Former Vice President Joe Biden had his roughest week on the campaign trail yet last week, but Democratic primary voters are totally unmoved, according to a Morning Consult poll released Tuesday.

Politico reports that support for Biden has remained unchanged since last week, and that the former VP sits at a comfortable 38% of the vote, doubling the market share of his closest competitor, Sen. Bernie Sanders (I-VT) — who sits at 19% approval — and easily ahead of Sen. Elizabeth Warren (D-MA), who has 13%. As usual, no other candidate in the poll was able to break into double digits.

The results are surprising given that Biden faced the first true test of his campaign for the 2020 Democratic presidential nomination last week, after he spoke approvingly of several openly segregationist Senators, and defended time spent working with those Senators to pass legislation during his early career in Congress.

The comments drew ire from several of Biden’s competitors, including Sanders and Sen. Cory Booker (D-NJ), who demanded an apology from Biden and spoke at length about how Biden’s record of ignoring racism in the name of “civility” and “cooperation” would ultimately hurt Biden with the minority vote.

But if voters were concerned about blips in Biden’s years-long career in Congress, they certainly didn’t tell Morning Consult, who polled the issue directly. A shocking 41% of voters said that their support for Biden remained unchanged from the weeks prior. Even stranger, 30% of black voters said Biden’s recent racially charged comments made no impact on how they view the former Vice President.

That’s lucky for Biden but maybe not surprising. Voters may simply be, at this point, used to Biden gaffes on the campaing trail and trust what they think they know about Biden — and what they remember from his time in the Obama Administration — over the Biden they’re currently seeing on the campaign trail. In other words, they’re used to Biden saying weird things, and tolerance for controversial Biden quotes is “baked in” to their support.

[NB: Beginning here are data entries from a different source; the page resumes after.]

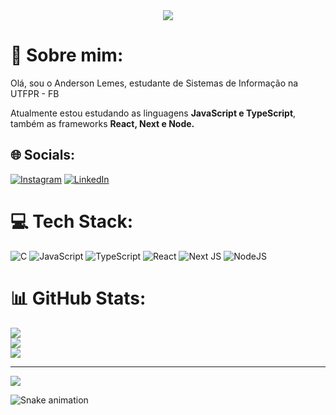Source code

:<div align="center">
  <img src="https://profile-counter.glitch.me/aquianderson/count.svg?"  />
</div>

###

# 💫 Sobre mim:
Olá, sou o Anderson Lemes, estudante de Sistemas de Informação na UTFPR - FB
<p>Atualmente estou estudando as linguagens <strong>JavaScript e TypeScript</strong>, também as frameworks <strong>React, Next e Node.</strong></p>


## 🌐 Socials:
[![Instagram](https://img.shields.io/badge/Instagram-%23E4405F.svg?logo=Instagram&logoColor=white)](https://instagram.com/aquianderson) [![LinkedIn](https://img.shields.io/badge/LinkedIn-%230077B5.svg?logo=linkedin&logoColor=white)](https://linkedin.com/in/anderson-lemes-dos-santos-557817292) 

# 💻 Tech Stack:
![C](https://img.shields.io/badge/c-%2300599C.svg?style=for-the-badge&logo=c&logoColor=white) ![JavaScript](https://img.shields.io/badge/javascript-%23323330.svg?style=for-the-badge&logo=javascript&logoColor=%23F7DF1E) ![TypeScript](https://img.shields.io/badge/typescript-%23007ACC.svg?style=for-the-badge&logo=typescript&logoColor=white) ![React](https://img.shields.io/badge/react-%2320232a.svg?style=for-the-badge&logo=react&logoColor=%2361DAFB) ![Next JS](https://img.shields.io/badge/Next-black?style=for-the-badge&logo=next.js&logoColor=white) ![NodeJS](https://img.shields.io/badge/node.js-6DA55F?style=for-the-badge&logo=node.js&logoColor=white) 
# 📊 GitHub Stats:
![](https://github-readme-stats.vercel.app/api?username=aquianderson&theme=tokyonight&hide_border=false&include_all_commits=false&count_private=false)<br/>
![](https://nirzak-streak-stats.vercel.app/?user=aquianderson&theme=tokyonight&hide_border=false)<br/>
![](https://github-readme-stats.vercel.app/api/top-langs/?username=aquianderson&theme=tokyonight&hide_border=false&include_all_commits=false&count_private=false&layout=compact)

---
[![](https://visitcount.itsvg.in/api?id=aquianderson&icon=0&color=0)](https://visitcount.itsvg.in)

<img src="https://raw.githubusercontent.com/aquianderson/aquianderson/output/snake.svg" alt="Snake animation" />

Politico also suggests that Biden is benefitting from a mis-read of the Democratic base.

“[The poll results] would appear to validate the campaign’s theory that the Democratic base isn’t nearly as liberal or youthful as everyone thinks, and that the media is mistaking the disproportionately progressive Democratic voices on Twitter for the sentiments of the wider Democratic electorate,” Politico claims.

It’s also possible, of course, that the media is mistaking their own preference for that of the Democratic base.

What also may be saving Biden is that the focus of other front-running candidates hasn’t been on Joe Biden — they’ve been at each other’s throats, instead. In a second poll, released Tuesday, the far-left progressive organization MoveOn.org claims that Warren has pulled ahead of Bernie Sanders among progressives — a shock that the Sanders camp probably didn’t see coming.

The MoveOn.org poll says Warren has the support of nearly 40% of the group’s members, while Bernie Sanders commands less than half that, around 17%. Warren, MoveOn.org adds, is the “first or second choice” of around 63% of MoveOn.org members — which represent the furthest left of the furthest left of Democratic voters.

This news comes at the tail end of a week of sniping between the two camps. Sanders began last week by subtly accusing Warren of being the “corporate” candidate for progressive Democrats, and openly chastized a major Democratic organization for backing Warren’s campaign over his. Warren spent the week nipping at Sanders’ heels in the polls before announcing a series of handout plans designed to rope in Sanders voters, including reparations for LGBT couples who married before the Obergfell decision and were denied tax benefits, and a student loan relief package.

Sanders fought back with his own universal free education package Monday, but it seems the Vermont progressive might have made his move too little too late.

This week, voters will have their first opportunity to see the candidates on the debate stage, but the DNC decided that Biden and Sanders should face off in the main event, rather than Sanders and Warren. Warren will, instead, headline the first of the two debates alongside a slate of lesser candidates.